(Source texts of formatted documents)
▬▬▬▬▬▬

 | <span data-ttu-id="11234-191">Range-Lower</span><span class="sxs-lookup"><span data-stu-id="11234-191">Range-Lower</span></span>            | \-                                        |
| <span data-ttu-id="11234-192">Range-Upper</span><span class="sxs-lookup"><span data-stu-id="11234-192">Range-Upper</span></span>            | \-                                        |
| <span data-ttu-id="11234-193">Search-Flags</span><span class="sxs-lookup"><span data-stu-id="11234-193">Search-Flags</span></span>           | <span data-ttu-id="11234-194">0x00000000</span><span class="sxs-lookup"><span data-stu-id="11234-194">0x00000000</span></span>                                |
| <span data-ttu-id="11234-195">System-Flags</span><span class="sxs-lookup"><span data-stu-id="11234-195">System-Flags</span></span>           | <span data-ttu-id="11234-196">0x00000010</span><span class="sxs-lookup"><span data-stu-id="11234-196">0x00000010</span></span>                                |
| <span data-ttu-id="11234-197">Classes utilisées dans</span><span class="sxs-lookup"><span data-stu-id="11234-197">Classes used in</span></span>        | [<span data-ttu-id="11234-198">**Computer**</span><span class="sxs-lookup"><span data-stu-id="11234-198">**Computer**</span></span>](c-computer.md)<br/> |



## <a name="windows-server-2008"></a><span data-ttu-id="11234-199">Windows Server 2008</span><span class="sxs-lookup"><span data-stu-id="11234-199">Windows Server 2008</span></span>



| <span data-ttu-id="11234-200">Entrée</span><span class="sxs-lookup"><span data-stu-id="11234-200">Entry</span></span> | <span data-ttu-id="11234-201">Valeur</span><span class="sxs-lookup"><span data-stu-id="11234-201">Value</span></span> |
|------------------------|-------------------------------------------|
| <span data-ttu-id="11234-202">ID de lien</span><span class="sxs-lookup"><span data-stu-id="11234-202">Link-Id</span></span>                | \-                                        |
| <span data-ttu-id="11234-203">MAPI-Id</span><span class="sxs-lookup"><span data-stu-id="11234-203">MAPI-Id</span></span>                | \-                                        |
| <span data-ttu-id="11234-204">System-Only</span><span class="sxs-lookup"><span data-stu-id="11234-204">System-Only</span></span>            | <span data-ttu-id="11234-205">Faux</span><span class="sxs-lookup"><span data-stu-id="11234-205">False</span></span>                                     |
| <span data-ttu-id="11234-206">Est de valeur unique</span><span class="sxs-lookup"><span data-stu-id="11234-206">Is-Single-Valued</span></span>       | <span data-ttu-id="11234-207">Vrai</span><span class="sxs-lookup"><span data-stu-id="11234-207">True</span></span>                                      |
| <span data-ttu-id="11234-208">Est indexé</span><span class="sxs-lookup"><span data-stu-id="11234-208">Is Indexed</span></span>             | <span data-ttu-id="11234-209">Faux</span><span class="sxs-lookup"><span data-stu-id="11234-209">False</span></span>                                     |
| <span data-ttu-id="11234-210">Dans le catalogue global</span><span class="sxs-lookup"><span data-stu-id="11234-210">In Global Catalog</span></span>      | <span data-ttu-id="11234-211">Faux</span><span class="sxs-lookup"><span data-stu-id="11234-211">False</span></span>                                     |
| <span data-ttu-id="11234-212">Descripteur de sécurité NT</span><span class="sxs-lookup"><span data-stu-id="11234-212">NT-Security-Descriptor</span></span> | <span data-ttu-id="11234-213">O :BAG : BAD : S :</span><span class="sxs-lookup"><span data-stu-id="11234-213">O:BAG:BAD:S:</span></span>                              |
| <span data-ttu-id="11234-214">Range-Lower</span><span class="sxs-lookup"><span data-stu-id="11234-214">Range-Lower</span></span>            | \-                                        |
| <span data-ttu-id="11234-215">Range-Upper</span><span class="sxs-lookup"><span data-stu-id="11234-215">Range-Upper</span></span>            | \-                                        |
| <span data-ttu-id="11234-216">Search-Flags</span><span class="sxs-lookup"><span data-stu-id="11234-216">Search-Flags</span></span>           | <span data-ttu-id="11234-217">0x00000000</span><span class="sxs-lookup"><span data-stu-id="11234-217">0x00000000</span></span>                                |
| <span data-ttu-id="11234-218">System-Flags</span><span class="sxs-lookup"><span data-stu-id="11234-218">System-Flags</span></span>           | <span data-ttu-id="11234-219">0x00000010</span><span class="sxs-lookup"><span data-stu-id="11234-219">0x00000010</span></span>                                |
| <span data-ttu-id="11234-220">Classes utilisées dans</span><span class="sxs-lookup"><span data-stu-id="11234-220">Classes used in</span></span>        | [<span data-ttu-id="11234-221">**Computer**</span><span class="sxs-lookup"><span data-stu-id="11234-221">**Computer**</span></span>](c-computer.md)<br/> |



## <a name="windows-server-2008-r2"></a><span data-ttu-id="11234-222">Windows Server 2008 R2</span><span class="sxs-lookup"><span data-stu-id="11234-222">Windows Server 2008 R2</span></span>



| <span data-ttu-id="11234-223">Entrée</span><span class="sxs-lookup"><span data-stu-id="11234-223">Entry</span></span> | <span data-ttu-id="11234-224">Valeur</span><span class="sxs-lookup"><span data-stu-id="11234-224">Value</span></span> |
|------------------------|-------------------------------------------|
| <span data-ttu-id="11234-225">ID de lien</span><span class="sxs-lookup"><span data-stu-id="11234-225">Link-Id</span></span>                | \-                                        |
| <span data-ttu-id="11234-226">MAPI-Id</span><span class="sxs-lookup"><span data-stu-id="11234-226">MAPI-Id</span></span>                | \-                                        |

▬▬▬▬▬▬

- [Brief] Each line of the data must be returned exactly.

- [Reply]
 | <span data-ttu-id="11234-191">Range-Lower</span><span class="sxs-lookup"><span data-stu-id="11234-191">Range-Lower</span></span>            | \-                                        |
| <span data-ttu-id="11234-192">Range-Upper</span><span class="sxs-lookup"><span data-stu-id="11234-192">Range-Upper</span></span>            | \-                                        |
| <span data-ttu-id="11234-193">Search-Flags</span><span class="sxs-lookup"><span data-stu-id="11234-193">Search-Flags</span></span>           | <span data-ttu-id="11234-194">0x00000000</span><span class="sxs-lookup"><span data-stu-id="11234-194">0x00000000</span></span>                                |
| <span data-ttu-id="11234-195">System-Flags</span><span class="sxs-lookup"><span data-stu-id="11234-195">System-Flags</span></span>           | <span data-ttu-id="11234-196">0x00000010</span><span class="sxs-lookup"><span data-stu-id="11234-196">0x00000010</span></span>                                |
| <span data-ttu-id="11234-197">Classes utilisées dans</span><span class="sxs-lookup"><span data-stu-id="11234-197">Classes used in</span></span>        | [<span data-ttu-id="11234-198">**Computer**</span><span class="sxs-lookup"><span data-stu-id="11234-198">**Computer**</span></span>](c-computer.md)<br/> |



## <a name="windows-server-2008"></a><span data-ttu-id="11234-199">Windows Server 2008</span><span class="sxs-lookup"><span data-stu-id="11234-199">Windows Server 2008</span></span>



| <span data-ttu-id="11234-200">Entrée</span><span class="sxs-lookup"><span data-stu-id="11234-200">Entry</span></span> | <span data-ttu-id="11234-201">Valeur</span><span class="sxs-lookup"><span data-stu-id="11234-201">Value</span></span> |
|------------------------|-------------------------------------------|
| <span data-ttu-id="11234-202">ID de lien</span><span class="sxs-lookup"><span data-stu-id="11234-202">Link-Id</span></span>                | \-                                        |
| <span data-ttu-id="11234-203">MAPI-Id</span><span class="sxs-lookup"><span data-stu-id="11234-203">MAPI-Id</span></span>                | \-                                        |
| <span data-ttu-id="11234-204">System-Only</span><span class="sxs-lookup"><span data-stu-id="11234-204">System-Only</span></span>            | <span data-ttu-id="11234-205">Faux</span><span class="sxs-lookup"><span data-stu-id="11234-205">False</span></span>                                     |
| <span data-ttu-id="11234-206">Est de valeur unique</span><span class="sxs-lookup"><span data-stu-id="11234-206">Is-Single-Valued</span></span>       | <span data-ttu-id="11234-207">Vrai</span><span class="sxs-lookup"><span data-stu-id="11234-207">True</span></span>                                      |
| <span data-ttu-id="11234-208">Est indexé</span><span class="sxs-lookup"><span data-stu-id="11234-208">Is Indexed</span></span>             | <span data-ttu-id="11234-209">Faux</span><span class="sxs-lookup"><span data-stu-id="11234-209">False</span></span>                                     |
| <span data-ttu-id="11234-210">Dans le catalogue global</span><span class="sxs-lookup"><span data-stu-id="11234-210">In Global Catalog</span></span>      | <span data-ttu-id="11234-211">Faux</span><span class="sxs-lookup"><span data-stu-id="11234-211">False</span></span>                                     |
| <span data-ttu-id="11234-212">Descripteur de sécurité NT</span><span class="sxs-lookup"><span data-stu-id="11234-212">NT-Security-Descriptor</span></span> | <span data-ttu-id="11234-213">O :BAG : BAD : S :</span><span class="sxs-lookup"><span data-stu-id="11234-213">O:BAG:BAD:S:</span></span>                              |
| <span data-ttu-id="11234-214">Range-Lower</span><span class="sxs-lookup"><span data-stu-id="11234-214">Range-Lower</span></span>            | \-                                        |
| <span data-ttu-id="11234-215">Range-Upper</span><span class="sxs-lookup"><span data-stu-id="11234-215">Range-Upper</span></span>            | \-                                        |
| <span data-ttu-id="11234-216">Search-Flags</span><span class="sxs-lookup"><span data-stu-id="11234-216">Search-Flags</span></span>           | <span data-ttu-id="11234-217">0x00000000</span><span class="sxs-lookup"><span data-stu-id="11234-217">0x00000000</span></span>                                |
| <span data-ttu-id="11234-218">System-Flags</span><span class="sxs-lookup"><span data-stu-id="11234-218">System-Flags</span></span>           | <span data-ttu-id="11234-219">0x00000010</span><span class="sxs-lookup"><span data-stu-id="11234-219">0x00000010</span></span>                                |
| <span data-ttu-id="11234-220">Classes utilisées dans</span><span class="sxs-lookup"><span data-stu-id="11234-220">Classes used in</span></span>        | [<span data-ttu-id="11234-221">**Computer**</span><span class="sxs-lookup"><span data-stu-id="11234-221">**Computer**</span></span>](c-computer.md)<br/> |



## <a name="windows-server-2008-r2"></a><span data-ttu-id="11234-222">Windows Server 2008 R2</span><span class="sxs-lookup"><span data-stu-id="11234-222">Windows Server 2008 R2</span></span>



| <span data-ttu-id="11234-223">Entrée</span><span class="sxs-lookup"><span data-stu-id="11234-223">Entry</span></span> | <span data-ttu-id="11234-224">Valeur</span><span class="sxs-lookup"><span data-stu-id="11234-224">Value</span></span> |
|------------------------|-------------------------------------------|
| <span data-ttu-id="11234-225">ID de lien</span><span class="sxs-lookup"><span data-stu-id="11234-225">Link-Id</span></span>                | \-                                        |
| <span data-ttu-id="11234-226">MAPI-Id</span><span class="sxs-lookup"><span data-stu-id="11234-226">MAPI-Id</span></span>                | \-                                        |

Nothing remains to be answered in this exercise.